**TASK DETAILS**
For the records below, output word for word the lines from the one with "The values reported" up to and including the one with "Please feel free". No pictures.

***** DATA TO USE

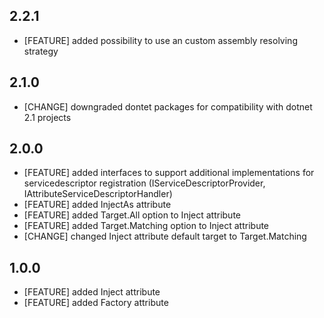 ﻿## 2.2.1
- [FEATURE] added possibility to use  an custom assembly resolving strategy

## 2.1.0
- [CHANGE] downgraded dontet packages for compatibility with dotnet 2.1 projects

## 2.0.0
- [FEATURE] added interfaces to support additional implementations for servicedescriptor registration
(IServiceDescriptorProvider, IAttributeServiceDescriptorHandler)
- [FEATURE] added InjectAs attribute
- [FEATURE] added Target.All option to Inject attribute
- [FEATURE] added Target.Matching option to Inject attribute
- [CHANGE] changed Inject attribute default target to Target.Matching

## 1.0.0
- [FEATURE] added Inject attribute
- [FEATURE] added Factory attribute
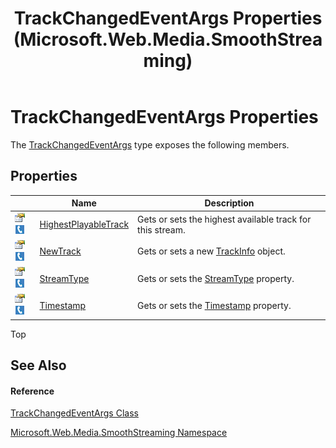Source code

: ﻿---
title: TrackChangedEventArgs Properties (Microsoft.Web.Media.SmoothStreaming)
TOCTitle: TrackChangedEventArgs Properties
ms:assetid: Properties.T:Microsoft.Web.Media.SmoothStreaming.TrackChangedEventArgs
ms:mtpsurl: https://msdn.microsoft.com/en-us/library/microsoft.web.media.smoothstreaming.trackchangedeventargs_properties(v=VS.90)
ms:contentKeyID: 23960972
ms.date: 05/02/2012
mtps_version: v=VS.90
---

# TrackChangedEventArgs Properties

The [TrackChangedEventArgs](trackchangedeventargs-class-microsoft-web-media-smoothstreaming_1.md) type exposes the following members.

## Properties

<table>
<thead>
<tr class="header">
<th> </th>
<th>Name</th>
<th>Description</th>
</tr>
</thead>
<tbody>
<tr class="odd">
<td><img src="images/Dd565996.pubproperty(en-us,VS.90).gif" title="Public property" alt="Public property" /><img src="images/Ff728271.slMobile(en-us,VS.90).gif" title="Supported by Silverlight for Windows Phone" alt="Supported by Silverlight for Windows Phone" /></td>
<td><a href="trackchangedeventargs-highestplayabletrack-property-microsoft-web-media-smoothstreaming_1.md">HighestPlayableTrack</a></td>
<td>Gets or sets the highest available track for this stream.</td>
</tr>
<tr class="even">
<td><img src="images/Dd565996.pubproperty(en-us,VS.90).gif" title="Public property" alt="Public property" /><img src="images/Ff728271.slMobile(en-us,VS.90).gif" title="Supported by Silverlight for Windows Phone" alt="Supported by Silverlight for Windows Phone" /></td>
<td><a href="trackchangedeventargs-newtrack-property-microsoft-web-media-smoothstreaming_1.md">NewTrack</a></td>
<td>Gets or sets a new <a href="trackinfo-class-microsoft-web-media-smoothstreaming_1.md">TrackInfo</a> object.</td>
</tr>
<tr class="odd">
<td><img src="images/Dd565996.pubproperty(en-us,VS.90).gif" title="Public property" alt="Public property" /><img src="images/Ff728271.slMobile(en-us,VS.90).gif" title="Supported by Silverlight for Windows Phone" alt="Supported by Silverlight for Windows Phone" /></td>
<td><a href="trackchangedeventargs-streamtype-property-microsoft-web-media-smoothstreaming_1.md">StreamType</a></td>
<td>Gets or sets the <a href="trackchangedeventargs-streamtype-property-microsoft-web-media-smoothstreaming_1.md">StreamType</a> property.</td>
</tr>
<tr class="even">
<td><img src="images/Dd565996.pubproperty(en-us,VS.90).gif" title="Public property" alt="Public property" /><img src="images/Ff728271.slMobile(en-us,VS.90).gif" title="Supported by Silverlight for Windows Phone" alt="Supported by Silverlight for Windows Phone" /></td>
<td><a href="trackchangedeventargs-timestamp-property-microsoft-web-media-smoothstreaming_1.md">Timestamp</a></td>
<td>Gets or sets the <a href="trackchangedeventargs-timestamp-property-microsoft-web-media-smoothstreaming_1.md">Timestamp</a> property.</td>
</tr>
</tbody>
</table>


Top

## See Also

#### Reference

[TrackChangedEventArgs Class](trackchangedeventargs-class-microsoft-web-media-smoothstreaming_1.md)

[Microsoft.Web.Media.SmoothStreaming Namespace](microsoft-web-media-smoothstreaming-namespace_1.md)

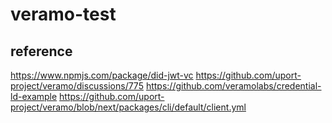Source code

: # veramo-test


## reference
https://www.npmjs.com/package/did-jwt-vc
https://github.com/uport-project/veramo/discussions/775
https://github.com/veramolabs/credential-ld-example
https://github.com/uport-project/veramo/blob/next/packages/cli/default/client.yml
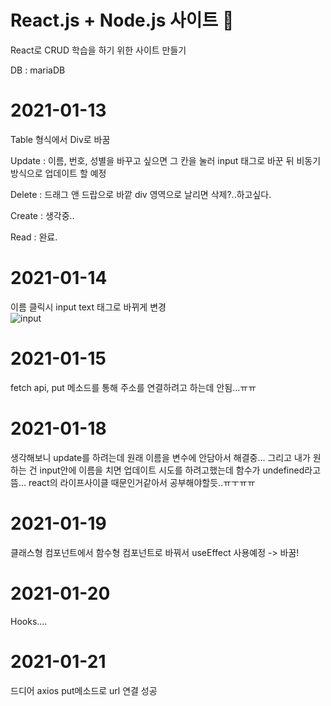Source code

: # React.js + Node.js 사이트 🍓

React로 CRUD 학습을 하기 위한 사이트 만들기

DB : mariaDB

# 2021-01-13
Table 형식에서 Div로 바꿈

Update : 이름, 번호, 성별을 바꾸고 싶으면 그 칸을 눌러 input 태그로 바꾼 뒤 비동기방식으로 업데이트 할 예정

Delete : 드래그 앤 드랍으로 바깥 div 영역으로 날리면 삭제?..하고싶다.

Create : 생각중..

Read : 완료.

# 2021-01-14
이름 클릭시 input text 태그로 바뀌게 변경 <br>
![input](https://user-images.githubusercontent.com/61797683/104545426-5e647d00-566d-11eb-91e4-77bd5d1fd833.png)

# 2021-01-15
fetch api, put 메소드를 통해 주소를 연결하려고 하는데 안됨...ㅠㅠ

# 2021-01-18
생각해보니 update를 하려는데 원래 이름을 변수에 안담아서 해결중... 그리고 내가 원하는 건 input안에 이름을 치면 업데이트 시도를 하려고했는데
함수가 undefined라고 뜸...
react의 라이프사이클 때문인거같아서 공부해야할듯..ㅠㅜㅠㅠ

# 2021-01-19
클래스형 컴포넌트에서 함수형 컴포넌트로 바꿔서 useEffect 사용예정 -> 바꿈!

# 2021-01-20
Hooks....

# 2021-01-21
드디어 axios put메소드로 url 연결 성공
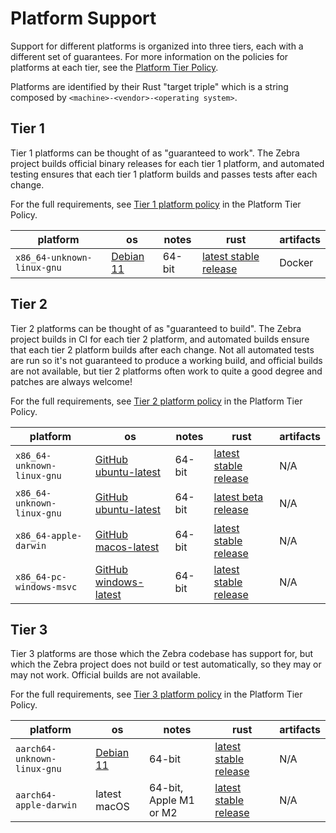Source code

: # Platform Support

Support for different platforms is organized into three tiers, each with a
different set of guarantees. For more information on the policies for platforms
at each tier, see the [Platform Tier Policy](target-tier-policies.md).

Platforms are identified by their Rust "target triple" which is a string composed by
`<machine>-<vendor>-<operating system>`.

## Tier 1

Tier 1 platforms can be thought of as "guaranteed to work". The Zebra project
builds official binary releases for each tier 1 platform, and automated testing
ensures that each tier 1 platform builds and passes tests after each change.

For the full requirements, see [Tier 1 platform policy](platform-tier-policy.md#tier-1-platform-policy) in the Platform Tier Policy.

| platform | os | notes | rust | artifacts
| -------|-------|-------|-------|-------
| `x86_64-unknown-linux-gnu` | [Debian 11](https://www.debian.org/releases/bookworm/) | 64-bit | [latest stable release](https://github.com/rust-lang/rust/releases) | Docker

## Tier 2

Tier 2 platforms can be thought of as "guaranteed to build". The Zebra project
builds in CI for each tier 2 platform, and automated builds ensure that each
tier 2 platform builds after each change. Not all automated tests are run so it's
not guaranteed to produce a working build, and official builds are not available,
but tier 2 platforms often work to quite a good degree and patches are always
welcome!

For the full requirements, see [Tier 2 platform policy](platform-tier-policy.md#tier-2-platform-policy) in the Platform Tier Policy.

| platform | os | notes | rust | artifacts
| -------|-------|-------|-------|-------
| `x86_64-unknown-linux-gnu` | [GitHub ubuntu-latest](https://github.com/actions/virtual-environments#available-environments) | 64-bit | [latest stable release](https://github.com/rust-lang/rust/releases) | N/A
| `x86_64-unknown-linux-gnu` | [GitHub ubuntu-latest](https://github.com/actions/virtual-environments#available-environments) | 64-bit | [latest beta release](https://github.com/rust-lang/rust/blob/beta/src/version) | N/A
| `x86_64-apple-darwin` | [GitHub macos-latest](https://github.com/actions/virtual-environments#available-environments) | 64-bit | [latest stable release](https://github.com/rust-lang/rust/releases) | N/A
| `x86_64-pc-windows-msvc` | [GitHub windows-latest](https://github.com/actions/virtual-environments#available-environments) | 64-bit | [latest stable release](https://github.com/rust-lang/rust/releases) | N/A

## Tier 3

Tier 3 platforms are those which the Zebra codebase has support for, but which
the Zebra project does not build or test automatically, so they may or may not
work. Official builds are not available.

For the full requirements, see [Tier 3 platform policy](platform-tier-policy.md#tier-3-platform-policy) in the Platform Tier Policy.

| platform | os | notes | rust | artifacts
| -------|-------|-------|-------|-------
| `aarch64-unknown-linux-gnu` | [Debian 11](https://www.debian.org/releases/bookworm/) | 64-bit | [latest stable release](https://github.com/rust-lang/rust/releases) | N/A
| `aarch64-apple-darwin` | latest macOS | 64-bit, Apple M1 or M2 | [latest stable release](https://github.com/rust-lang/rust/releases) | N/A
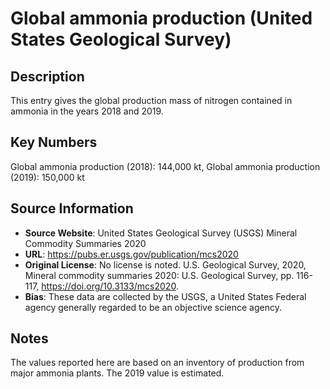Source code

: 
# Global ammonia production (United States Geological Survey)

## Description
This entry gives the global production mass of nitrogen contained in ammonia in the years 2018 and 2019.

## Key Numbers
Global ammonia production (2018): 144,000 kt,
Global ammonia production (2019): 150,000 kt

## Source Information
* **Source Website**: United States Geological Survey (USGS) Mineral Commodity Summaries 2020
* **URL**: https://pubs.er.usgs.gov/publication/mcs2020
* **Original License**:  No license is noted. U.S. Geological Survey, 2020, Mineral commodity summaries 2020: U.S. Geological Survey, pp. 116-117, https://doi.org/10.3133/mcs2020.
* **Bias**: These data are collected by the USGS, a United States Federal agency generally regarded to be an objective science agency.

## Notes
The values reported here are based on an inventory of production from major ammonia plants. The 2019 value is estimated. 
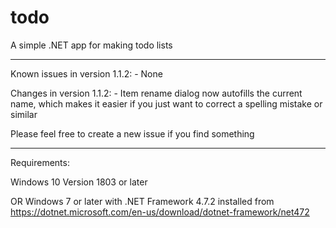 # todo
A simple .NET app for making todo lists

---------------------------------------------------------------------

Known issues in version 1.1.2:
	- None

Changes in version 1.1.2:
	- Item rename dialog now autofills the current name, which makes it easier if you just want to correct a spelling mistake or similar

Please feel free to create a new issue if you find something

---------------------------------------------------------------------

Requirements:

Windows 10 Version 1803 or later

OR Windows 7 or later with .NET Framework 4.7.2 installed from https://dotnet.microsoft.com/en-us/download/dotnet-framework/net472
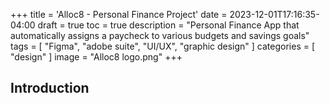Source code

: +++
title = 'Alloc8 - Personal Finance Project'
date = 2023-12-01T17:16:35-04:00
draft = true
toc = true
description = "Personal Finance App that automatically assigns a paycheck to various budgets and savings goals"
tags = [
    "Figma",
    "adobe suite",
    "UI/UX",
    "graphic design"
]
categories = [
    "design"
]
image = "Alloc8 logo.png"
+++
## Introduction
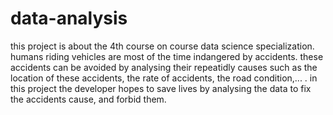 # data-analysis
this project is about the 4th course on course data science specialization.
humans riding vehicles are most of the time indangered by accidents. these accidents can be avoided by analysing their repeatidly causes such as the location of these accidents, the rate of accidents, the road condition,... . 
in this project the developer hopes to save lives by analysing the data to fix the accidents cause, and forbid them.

**********

**REPLY TO THE EXERCISE**
The values reported here are based on an inventory of production from major ammonia plants. The 2019 value is estimated. 
 # todo
A simple .NET app for making todo lists

---------------------------------------------------------------------

Known issues in version 1.1.2:
	- None

Changes in version 1.1.2:
	- Item rename dialog now autofills the current name, which makes it easier if you just want to correct a spelling mistake or similar

Please feel free to create a new issue if you find something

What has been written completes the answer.